Sunday, November 9, 2014

Walking All Over the River: The Neponset RiverWalk in Quincy


            A likely never finished vision: walking the length of the Quincy shore, its peninsulas and beaches and the altogether many miles of a shoreline continually interrupted by everything built on it by people and now in private ownership.
            The Neponset River Watershed Association is nevertheless pursuing its own vision. Opened just a month ago, the Quincy RiverWalk is a 2 mile-long walkway along the Neponset River on the Quincy side of the Neponset Bridge (home of the infamous Neponset traffic circle), starting from a familiar landmark, the gazebo of the Adams Inn.
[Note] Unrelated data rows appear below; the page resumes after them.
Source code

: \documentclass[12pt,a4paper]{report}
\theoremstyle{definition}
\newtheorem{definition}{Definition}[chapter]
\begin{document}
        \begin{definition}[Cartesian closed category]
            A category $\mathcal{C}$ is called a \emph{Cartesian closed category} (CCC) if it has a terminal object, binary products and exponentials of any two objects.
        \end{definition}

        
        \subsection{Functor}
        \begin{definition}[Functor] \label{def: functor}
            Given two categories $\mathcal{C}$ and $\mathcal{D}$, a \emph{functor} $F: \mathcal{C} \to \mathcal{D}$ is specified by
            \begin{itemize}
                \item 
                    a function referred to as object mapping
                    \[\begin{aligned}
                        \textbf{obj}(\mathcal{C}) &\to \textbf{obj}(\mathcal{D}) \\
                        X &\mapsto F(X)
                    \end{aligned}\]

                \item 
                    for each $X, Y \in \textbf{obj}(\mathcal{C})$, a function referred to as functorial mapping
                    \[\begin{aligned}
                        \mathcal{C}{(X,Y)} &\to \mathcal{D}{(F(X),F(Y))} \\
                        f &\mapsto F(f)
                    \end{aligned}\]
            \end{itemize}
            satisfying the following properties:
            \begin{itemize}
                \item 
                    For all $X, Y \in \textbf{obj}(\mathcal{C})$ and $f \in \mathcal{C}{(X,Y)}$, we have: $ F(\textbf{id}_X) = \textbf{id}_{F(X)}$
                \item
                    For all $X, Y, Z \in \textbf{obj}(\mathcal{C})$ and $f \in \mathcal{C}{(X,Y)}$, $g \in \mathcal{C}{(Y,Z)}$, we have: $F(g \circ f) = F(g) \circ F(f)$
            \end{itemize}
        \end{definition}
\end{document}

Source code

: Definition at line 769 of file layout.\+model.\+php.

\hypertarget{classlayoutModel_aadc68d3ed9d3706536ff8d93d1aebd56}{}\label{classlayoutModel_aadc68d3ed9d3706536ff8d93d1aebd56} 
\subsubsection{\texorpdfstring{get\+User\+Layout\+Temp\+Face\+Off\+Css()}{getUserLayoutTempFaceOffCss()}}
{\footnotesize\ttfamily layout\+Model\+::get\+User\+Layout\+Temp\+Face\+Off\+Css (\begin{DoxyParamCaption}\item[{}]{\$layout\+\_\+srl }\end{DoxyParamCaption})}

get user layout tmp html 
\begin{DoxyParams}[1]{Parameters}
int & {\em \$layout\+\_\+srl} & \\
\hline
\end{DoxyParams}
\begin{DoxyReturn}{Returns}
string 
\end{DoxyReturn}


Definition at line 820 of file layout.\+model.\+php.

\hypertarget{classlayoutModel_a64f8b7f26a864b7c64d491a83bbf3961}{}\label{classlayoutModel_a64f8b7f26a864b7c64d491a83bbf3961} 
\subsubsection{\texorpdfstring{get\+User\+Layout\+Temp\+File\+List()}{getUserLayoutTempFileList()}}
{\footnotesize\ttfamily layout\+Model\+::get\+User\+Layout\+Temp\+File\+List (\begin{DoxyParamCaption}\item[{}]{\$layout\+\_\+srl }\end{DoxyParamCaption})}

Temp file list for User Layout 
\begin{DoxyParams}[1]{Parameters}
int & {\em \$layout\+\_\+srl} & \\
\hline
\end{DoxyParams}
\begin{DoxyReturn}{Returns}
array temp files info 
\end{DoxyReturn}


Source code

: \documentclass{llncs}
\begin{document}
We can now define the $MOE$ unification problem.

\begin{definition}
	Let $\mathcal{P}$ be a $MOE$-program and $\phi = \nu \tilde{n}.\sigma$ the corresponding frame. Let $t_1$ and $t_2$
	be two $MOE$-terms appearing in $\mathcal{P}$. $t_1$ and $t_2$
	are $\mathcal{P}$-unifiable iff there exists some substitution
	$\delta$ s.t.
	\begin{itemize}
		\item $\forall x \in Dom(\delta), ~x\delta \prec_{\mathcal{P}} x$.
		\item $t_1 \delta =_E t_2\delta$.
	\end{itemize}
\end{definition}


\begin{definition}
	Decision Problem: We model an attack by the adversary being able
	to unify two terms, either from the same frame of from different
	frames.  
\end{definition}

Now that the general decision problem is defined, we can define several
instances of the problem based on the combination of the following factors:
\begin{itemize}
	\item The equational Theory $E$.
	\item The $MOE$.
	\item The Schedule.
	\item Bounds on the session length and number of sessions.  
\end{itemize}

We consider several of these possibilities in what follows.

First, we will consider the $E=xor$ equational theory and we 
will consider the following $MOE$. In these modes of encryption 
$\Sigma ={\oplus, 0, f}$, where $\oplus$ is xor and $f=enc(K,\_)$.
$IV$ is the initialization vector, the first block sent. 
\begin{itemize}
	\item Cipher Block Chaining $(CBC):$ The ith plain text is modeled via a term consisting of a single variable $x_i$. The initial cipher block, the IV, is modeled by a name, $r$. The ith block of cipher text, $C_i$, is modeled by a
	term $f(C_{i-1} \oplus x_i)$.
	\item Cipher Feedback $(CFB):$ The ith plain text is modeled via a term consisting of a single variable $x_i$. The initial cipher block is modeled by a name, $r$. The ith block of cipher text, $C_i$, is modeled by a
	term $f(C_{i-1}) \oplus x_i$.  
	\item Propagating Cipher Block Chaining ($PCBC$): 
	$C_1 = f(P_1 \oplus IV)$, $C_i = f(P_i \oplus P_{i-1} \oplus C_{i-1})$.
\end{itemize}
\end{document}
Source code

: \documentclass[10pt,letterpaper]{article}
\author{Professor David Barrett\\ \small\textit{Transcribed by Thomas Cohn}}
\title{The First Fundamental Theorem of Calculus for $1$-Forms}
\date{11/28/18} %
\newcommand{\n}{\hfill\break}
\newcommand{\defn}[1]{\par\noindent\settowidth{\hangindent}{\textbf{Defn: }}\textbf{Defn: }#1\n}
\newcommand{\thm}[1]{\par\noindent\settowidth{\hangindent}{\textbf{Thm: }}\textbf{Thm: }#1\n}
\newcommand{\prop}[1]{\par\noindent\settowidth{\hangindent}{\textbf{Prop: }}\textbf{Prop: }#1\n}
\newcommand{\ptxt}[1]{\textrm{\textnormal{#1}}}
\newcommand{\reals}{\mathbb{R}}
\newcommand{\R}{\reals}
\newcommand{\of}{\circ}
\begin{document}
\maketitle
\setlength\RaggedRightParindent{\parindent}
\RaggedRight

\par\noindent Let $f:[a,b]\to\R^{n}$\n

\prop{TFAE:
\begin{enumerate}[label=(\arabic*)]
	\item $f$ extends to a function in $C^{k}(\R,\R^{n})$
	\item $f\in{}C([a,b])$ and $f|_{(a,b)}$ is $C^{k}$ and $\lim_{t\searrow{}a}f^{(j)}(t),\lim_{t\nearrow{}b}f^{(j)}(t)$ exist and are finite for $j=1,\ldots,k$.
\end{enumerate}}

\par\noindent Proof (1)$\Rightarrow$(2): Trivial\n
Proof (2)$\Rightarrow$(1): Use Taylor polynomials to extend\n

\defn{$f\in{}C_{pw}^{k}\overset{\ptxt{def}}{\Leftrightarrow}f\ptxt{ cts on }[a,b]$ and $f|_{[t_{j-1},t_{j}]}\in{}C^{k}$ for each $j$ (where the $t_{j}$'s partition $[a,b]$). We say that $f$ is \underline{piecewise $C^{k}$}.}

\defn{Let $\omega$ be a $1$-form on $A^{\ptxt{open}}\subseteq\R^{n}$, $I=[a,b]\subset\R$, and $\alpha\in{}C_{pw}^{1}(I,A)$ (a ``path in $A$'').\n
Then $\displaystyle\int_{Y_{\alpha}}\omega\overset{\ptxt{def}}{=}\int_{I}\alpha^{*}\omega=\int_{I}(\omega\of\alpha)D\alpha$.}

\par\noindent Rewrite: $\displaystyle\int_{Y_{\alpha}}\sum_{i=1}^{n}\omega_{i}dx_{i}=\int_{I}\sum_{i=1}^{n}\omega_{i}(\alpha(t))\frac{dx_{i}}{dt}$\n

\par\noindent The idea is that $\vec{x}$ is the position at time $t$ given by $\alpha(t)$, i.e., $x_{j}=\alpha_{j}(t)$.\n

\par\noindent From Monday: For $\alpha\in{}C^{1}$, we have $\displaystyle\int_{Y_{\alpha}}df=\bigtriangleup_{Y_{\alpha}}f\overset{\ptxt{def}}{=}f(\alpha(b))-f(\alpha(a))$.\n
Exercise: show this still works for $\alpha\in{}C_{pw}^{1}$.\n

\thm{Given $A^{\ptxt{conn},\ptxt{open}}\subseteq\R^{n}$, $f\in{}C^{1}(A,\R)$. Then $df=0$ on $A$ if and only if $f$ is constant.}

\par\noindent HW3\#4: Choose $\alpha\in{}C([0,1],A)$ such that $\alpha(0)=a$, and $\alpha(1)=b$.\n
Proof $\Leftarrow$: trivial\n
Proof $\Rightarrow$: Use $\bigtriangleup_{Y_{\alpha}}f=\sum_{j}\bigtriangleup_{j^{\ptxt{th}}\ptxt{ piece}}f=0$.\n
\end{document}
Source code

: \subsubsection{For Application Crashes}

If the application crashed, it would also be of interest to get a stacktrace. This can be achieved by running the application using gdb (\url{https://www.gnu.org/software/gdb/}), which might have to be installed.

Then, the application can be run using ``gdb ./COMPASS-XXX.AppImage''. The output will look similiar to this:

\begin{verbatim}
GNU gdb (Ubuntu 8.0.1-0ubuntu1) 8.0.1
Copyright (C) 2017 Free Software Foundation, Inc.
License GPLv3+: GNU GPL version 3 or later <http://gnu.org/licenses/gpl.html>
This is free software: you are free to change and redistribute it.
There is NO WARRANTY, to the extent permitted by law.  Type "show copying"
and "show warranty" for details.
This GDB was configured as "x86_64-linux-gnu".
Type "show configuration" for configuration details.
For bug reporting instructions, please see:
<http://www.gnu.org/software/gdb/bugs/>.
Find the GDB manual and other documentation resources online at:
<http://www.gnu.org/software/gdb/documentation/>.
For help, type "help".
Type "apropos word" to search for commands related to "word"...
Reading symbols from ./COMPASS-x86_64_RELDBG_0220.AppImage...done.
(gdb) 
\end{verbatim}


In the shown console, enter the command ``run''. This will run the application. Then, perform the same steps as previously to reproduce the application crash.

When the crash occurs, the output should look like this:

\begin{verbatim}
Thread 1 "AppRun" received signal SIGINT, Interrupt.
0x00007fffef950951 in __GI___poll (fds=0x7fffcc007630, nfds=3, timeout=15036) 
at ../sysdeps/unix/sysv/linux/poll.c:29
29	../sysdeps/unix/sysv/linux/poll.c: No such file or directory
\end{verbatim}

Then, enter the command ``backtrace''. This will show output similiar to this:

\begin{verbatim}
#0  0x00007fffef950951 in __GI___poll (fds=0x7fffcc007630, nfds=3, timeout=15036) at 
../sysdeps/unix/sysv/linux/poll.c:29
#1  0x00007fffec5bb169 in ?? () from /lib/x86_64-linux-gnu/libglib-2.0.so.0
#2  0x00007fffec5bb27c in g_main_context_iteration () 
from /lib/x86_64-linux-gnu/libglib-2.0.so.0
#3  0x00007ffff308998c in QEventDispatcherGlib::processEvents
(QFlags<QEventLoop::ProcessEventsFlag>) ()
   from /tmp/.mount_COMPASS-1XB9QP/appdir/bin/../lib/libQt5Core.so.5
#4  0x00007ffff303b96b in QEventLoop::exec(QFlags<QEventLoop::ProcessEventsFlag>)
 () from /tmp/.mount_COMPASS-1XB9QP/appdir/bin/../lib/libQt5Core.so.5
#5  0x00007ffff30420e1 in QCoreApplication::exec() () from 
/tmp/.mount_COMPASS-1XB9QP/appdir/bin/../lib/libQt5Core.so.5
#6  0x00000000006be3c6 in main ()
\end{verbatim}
From there you walk underneath the bridge and continue on a stitched series of paths and paved sidewalk that runs along the edge of the Squantum Peninsula, connecting to Marina Bay and Squantum Point Park.
            Squantum Point is the end of the line; also the mouth of the Neponset River where it discharges in the Dorchester Bay. That's the name for the part of Massachusetts Bay (or Boston Harbor) where you can look across from Quincy and see the famous Sister Corita Gas Tank in Boston.
            I am also told, by the Watershed Association, that the Quincy RiverWalk is "part of" the Neponset River Reservation, a collection of open space preserves that includes the relatively new John Paul Park and the Neponset Greenway on "the other side of the river." We have walked both these places; they don't appear to connect to each other. The side of the river still keeps secrets from me. The Neponset Greenway is on the Boston/Dorchester side of the river. The little streetcar that runs through a cemetery and goes from Ashmont to Mattapan. As for the Pope's Park, someday the many little trees they planted there will grow big and make the place something more than good open dog-walking space.
            Back to the new RiverWalk (no space permitted between these two words in the official spelling; they must have preserved it). Since the up-river terminus at the gazebo is used for outdoor functions by the Adams Inn, it surprised us to find it open to the public from dawn to dusk. (Top photo shows the view from the gazebo: a pier with cormorants.) Heading downriver, the next feature is called Neponset Landing Park, a nice little spot almost directly under the Neponset Bridge; it includes a bench, some plantings and a fishing pier (second photo). You can park for the spot under the bridge.
            You can also climbs the stairs up to the bridge from this point and walk over to the other side. I'm not sure what you find when you get there.
            Then you walk along a bit of marsh -- we saw a heron there on our first foray a few weeks back -- with a view of the river. But then the sense of "path" runs out as the RiverWalk sends you across a lightly traveled roadway to a sidewalk on the other side of the street.
            This bit of tedium is broken by the Billings Creek salt marsh spur trail that leads you to the interesting discovery of a who-knew? development of naval housing off a road called Commander Shea Blvd. We saw some birds up ahead in this marsh, which eventually sidles up to Marina Bay.(Last photo gives a view of the salt marsh.)
            The spur includes a small canoe or kayak launch. Or, the Watershed Association tells us, we can find a fishing spot along the shore. The spur is supposed to become a loop, but it hasn't yet, as we found out.
            Back on the sidewalk, it's steady on to Squantum Point Park, a site with its own attractions. The open space here was an airfield a century ago, preserving it from development. The park is good for wildflowers and birding and people from Marina Park with dogs and, rarely, kids.
            Then of course you can congratulate yourself for taking a walk by wandering over to the Marina Bay Boardwalk for a snack or, in the right weather, a drink at an outdoor table looking over the bay.
            The great thing about the RiverWalk, or any of these other walks and trails and reservations along the waterfront in Quincy, Boston, or anyplace, especially any urban place, is that they're public. People need to live in cities, in densely populated areas, for a host of reasons including more efficient use of resources. But they need to live close to nature as well, to go on being "human beings" and not hi-functioning soulless machines. And they need to be able to get at it.